As a member of the Falcon Club, Wyn Yale’s specialty is retrieving lost girls, his easy manners and charm working wonders to return them to their families. But Wyn is haunted by the one girl he was unable to save and hell-bound to exact his revenge. When he sets off on this suicide mission, he crosses paths with Diantha Lucas, the younger sister to his good friends Serena Savege and Viola Seton. Diantha is on a mission of her own and sees Wyn as her very own hero, come to help her. Wyn knows he’s no hero, but still feels honor-bound to return Diantha to her family. As he tries to thwart Diantha’s plans without her knowing, he slowly falls under her relentlessly cheerful and determined spell. Wyn knows he is no good for Diantha, but the longer he stays in her presence, the harder he finds it to walk away.

How a Lady Weds a Rogue is the third book in Katharine Ashe’s Falcon Club series and finally provides us with the mysterious Mr. Yale’s background. Prior to reading this novel, I had thought myself very clever and was convinced I knew who Wyn’s heroine was going to be when the time came for his story. I was wrong. Very, very wrong. So I was hesitant when I started reading. I was afraid that I was going to be disappointed because my theory hadn’t panned out, and worried that I wouldn’t love Wyn’s heroine as much as I liked the woman I thought it was going to be. Again, I was wrong. And very silly not to trust Katharine Ashe. She won me over completely and by the end of the novel, I forgot I had ever imagined Wyn with someone else.

Diantha charmed me right away. I loved her habit of rambling on and often offering too much information. At first glance, it would be easy to dismiss her as flighty and spoiled. Instead, she has endless determination, resourcefulness and strength. I loved how she puts her whole self into everything she does, whether it is adopting lost souls, learning to milk a cow or loving Wyn. I also felt for her and ached for her when she doubts herself and her ability to hold Wyn’s attention. Having been quite awkward as a teenager (and if I’m being honest, being still quite awkward from time to time as an adult), I understood all too well how changes to physical appearance don’t automatically mean a change to our behavior, our emotions or how we think of ourselves. That only comes with time – and sometimes, a few hard lessons. I related so well to Diantha’s feelings of self-doubt and therefore, I wanted her to have her happy ending.

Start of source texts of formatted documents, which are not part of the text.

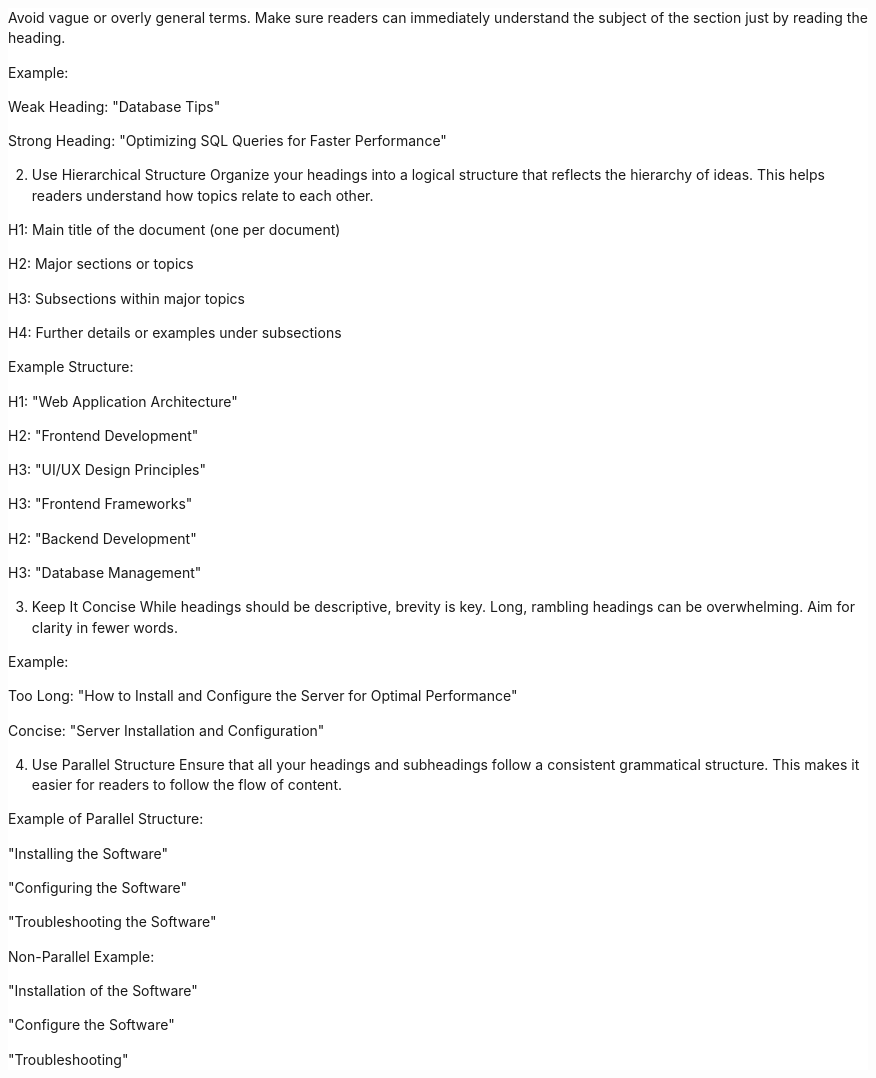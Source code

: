 Avoid vague or overly general terms. Make sure readers can immediately understand the subject of the section just by reading the heading.

Example:

Weak Heading: "Database Tips"

Strong Heading: "Optimizing SQL Queries for Faster Performance"

2. Use Hierarchical Structure
Organize your headings into a logical structure that reflects the hierarchy of ideas. This helps readers understand how topics relate to each other.

H1: Main title of the document (one per document)

H2: Major sections or topics

H3: Subsections within major topics

H4: Further details or examples under subsections

Example Structure:

H1: "Web Application Architecture"

H2: "Frontend Development"

H3: "UI/UX Design Principles"

H3: "Frontend Frameworks"

H2: "Backend Development"

H3: "Database Management"

3. Keep It Concise
While headings should be descriptive, brevity is key. Long, rambling headings can be overwhelming. Aim for clarity in fewer words.

Example:

Too Long: "How to Install and Configure the Server for Optimal Performance"

Concise: "Server Installation and Configuration"

4. Use Parallel Structure
Ensure that all your headings and subheadings follow a consistent grammatical structure. This makes it easier for readers to follow the flow of content.

Example of Parallel Structure:

"Installing the Software"

"Configuring the Software"

"Troubleshooting the Software"

Non-Parallel Example:

"Installation of the Software"

"Configure the Software"

"Troubleshooting"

Wyn is an intriguing character. He has all the outward charm and comfort in society that Diantha feels she lacks, but his true self is one very few people ever see, even among the other members of the Falcon Club. Despite his success with the club and his good works, he’s haunted – by the ghosts of his past and by the one mistake he made. I loved how honorable he tries to be throughout the novel and how he truly believes he must be a gentleman in order to be worthy of Diantha. I thought Ashe’s handling of his alcoholism and subsequent detox was careful and appropriate; there wasn’t any moralizing about drink or any attempts to blame Wyn for being too weak to resist. She simply shows how much he has come to rely on the alcohol to cope and how much he wants to stop for Diantha’s sake.

Some of my favorite historical romances happen when the main characters are forced out of London and forced to survive outside of the constraints of propriety and rules. Part of what makes How a Lady Weds a Rogue so much fun is watching Wyn struggle with himself. He truly believes he’s no good for her and he tries so desperately to abide by his great-aunt’s rules, and yet he can’t help but by enchanted by Diantha and her stubborn determination to do things her way. How a Lady Weds a Rogue is part road trip story, part mystery, part redemption tale and above all, a wonderful, hopeful novel of two people coming to recognize and accept their own worth because of their love for each other.

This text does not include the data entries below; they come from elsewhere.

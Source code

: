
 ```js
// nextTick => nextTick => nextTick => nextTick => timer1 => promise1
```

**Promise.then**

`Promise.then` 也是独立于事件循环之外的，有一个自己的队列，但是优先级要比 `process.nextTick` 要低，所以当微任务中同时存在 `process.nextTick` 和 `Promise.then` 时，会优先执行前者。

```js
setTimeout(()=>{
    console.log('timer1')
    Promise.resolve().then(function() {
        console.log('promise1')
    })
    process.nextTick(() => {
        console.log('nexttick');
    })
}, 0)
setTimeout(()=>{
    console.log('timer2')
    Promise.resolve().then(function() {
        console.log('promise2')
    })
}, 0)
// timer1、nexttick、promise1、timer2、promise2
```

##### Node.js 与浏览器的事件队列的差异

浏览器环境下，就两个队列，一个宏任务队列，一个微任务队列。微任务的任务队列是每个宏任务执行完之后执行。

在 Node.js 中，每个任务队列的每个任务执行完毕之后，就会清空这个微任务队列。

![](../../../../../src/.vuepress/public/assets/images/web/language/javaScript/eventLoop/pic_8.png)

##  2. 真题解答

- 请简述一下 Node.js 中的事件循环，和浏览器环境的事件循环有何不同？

Diantha and Wyn both put each other before themselves. Wyn gives up drinking and tries to keep his distance because he believes it’s best for Diantha, believes that she deserves better than him; at the same time, Diantha tries to shield Wyn from Eads, tries to help him overcome his demons because she wants to help him, even as she worries that she’s not lady enough for him. My heart broke for both of them because they so clearly deserve each other and need each other and yet they are both determined to sacrifice their own happiness for the others – when really, their own happiness is the other. Naturally, this made the ending of How a Lady Weds a Rogue immensely satisfying.

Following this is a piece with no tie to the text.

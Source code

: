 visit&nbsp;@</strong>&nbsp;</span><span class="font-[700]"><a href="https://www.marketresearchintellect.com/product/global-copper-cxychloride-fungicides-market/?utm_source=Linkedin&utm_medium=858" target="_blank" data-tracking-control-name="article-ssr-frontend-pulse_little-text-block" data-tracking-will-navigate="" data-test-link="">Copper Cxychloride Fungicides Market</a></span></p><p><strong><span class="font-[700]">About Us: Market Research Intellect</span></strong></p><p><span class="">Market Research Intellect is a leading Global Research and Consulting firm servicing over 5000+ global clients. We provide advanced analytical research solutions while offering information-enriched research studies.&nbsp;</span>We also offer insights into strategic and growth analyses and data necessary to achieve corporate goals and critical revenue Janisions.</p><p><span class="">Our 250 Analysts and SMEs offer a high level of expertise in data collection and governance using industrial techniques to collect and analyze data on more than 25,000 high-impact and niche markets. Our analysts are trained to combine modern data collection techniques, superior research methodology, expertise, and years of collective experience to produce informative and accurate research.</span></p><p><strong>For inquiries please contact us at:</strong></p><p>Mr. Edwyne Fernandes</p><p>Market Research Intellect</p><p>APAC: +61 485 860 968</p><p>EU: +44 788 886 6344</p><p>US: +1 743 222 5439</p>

With each new Falcon Club novel, more details about the mysterious club are revealed. This time, we even get a glimpse inside the club itself. Slowly but surely, as tenaciously as Lady Justice herself, we are discovering its secrets. And speaking of Lady Justice, the letters between her and Peregrine are delightful interludes that steal the show. I can’t wait to read their story (because I would be horribly disappointed in Ashe if she did not write it.) And while my theories about Wyn’s heroine may have been wrong, I now have a new theory about the lady I had in mind and this time, I truly do hope I’m right.

Katharine Ashe’s How a Lady Weds a Rogue will take you on a wild journey with Wyn and Diantha as they trek across England and Wales, skirt the law and the boundaries of property and fall in love with each other. It’s a wonderful addition to the Flacon Club series and provides a satisfying happy ending for this unlikely pair.